ISLAMABAD, June 14: In passing the new budget and a key resolution on Thursday, the National Assembly gave Prime Minister Yousuf Raza Gilani a new politico-legal armour against his foes shouting for him to “go”.

The vote on the fifth and last budget of the PPP-led government, amid loud protest-shouting by the lawmakers of the opposition Pakistan Muslim League-N, was politically seen as a vote of confidence for the prime minister’s coalition for the remainder of its term until March.

And the government-moved resolution, which the house adopted immediately after passing the budget for fiscal 2012-13 and just before being prorogued after a 14-day session, endorsed a ruling given by Speaker Fehmida Mirza last month that absolved the prime minister of attracting the mischief of disqualification because of his conviction for contempt of court by a Supreme Court bench.

The endorsement came the day another Supreme Court bench began hearing an opposition challenge to the May 24 ruling the speaker had issued from her chamber when the house was not in session, which the resolution declared a part of parliament’s proceedings that “cannot be questioned”.

The three-paragraph draft, read out by Law and Parliamentary Affairs Minister Farooq H. Naek, with special permission from Deputy Speaker Faisal Karim Kundi as one concerning an `urgent’ matter, described the speaker’s office as “the symbol of the nation’s freedom and dignity” and said the May 24 ruling “upholds the constitution and respects the mandate of the electorate” and was “within the ambit and scope of the functions and powers conferred upon the speaker by the constitution”.

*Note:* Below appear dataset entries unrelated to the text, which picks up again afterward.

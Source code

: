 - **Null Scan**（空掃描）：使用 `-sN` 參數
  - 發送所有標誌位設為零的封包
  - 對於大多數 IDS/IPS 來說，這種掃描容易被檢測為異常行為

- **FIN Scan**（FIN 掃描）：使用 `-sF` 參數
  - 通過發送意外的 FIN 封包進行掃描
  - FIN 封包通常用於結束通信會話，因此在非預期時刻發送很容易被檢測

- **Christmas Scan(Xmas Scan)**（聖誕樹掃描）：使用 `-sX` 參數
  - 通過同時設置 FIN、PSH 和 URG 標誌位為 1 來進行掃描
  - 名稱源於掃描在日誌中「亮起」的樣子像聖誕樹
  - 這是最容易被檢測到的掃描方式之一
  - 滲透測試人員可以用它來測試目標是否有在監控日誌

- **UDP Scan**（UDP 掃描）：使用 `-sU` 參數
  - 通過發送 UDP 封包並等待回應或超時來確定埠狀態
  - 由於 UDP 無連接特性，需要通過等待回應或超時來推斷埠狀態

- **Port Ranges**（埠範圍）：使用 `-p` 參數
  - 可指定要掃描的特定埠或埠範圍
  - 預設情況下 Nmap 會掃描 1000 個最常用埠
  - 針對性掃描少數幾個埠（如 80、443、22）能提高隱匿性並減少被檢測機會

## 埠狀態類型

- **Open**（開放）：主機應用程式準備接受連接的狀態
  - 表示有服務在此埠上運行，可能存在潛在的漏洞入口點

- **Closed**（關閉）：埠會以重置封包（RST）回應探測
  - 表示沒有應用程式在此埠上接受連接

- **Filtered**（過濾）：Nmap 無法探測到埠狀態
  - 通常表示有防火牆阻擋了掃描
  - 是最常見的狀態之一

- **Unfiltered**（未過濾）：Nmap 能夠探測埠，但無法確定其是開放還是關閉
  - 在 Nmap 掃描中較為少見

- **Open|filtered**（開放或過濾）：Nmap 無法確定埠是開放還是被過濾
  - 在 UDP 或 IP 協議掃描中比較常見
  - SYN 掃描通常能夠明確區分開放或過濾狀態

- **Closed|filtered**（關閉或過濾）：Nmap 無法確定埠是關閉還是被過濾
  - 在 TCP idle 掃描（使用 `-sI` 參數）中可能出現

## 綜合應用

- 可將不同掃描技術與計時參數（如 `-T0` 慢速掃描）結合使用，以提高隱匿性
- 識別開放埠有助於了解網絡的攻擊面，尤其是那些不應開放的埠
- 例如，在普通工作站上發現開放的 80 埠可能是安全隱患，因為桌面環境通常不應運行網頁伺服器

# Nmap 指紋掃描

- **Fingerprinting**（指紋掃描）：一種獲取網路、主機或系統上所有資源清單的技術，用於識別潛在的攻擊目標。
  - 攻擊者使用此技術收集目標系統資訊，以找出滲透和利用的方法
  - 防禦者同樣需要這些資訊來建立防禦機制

“The house further resolves that the aforesaid ruling having been given by the speaker of the house is a part of the proceedings of the Majlis-i-Shoora (parliament) and, therefore, cannot be questioned,” it said.

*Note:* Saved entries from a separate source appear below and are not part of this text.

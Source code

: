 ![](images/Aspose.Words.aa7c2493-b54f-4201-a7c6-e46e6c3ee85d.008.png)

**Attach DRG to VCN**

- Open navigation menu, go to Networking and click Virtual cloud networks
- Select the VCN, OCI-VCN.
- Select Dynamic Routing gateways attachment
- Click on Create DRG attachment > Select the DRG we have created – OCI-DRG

Political sources said that while the vote on the budget by members of the ruling coalition, supported by more than two-thirds of 342-seat lower house, would serve Mr Gilani well to counter PML-N demands for his resignation while less than 10 months are left to run out his five-year term, the resolution would provide an additional legal shield for the speaker’s ruling in the challenge before the Supreme Court by a PML-N lawmaker.

Mr Gilani, who becomes the first prime minister in Pakistan’s history to present all the five budgets of a prime ministerial tenure, did not come to the house to celebrate his unique honour, probably to avoid being greeted with “go Gilani, go Gilani” chants from the 92-seat PML-N, which questions his legitimacy as prime minister after the April 26 contempt of court conviction and a symbolic punishment of “imprisonment till the rising of the court”.

But the prime minister says he has not been disqualified by the court and his conviction -- for not writing to Swiss authorities to reopen disputed money-laundering charges against President Asif Ali Zardari on grounds of a presidential immunity – did not involve any offence of moral turpitude.

As on most other days of the budget session, about 40 PML-N lawmakers held intermittent sessions of slogan-chanting on Thursday by forming a crowd between the steps of the dais and front benches from the start of the sitting while the government did a quick work of voting on demands for grants because no cut motions necessitating a discussion was moved either by the members of the protesting PML-N, which had boycotted the process, or of the smaller opposition parties and groups which had not joined the protest.

It was the first time in Pakistan’s parliamentary history that no cut motions were moved.

Finance Minister Abdul Hafeez Sheikh, who unveiled the Rs3.2 trillion budget without imposing new taxes on June 1, and four other cabinet colleagues took turns reading out the demands for grants – 151 for the new budget, 109 supplementary demands for the outgoing fiscal 2011-12, and 193 excess demands for fiscal 1989-90, 1991-92 and 2005-06 – before separate voice vote on each of them.

The protest chants grew louder whenever the finance minister took up the task, with protesters also throwing torn papers towards the treasury benches, especially when the Finance Bill, 2012, which will give effect to the new budget from July 1, came up for vote with seven amendments proposed by him, some of them to incorporate some of the 145 non-binding recommendations made by the Senate (reported separately).

A senior female PML-N lawmaker, Tehmina Daultana, threw glass bangles at Defence Minister Naveed Qamar when he was presenting demands for grants for the voting, and later threw something at the finance minister as well.

The general debate on the budget, which remained boycotted by PML-N except a long opening speech by the party’s deputy secretary-general, Ahsan Iqbal, and another tirade late from a party member from Balochistan, Lt-Gen (Retd) Abdul Qadir Baloch, concluded on Wednesday with assurance by the finance minister to accommodate a “substantial portion” from the Senate recommendations when a debate on non-votable charged expenditure was cut short by protest shouting.

No debate on the charged expenditure either of the new budget or of the supplementary demands was held.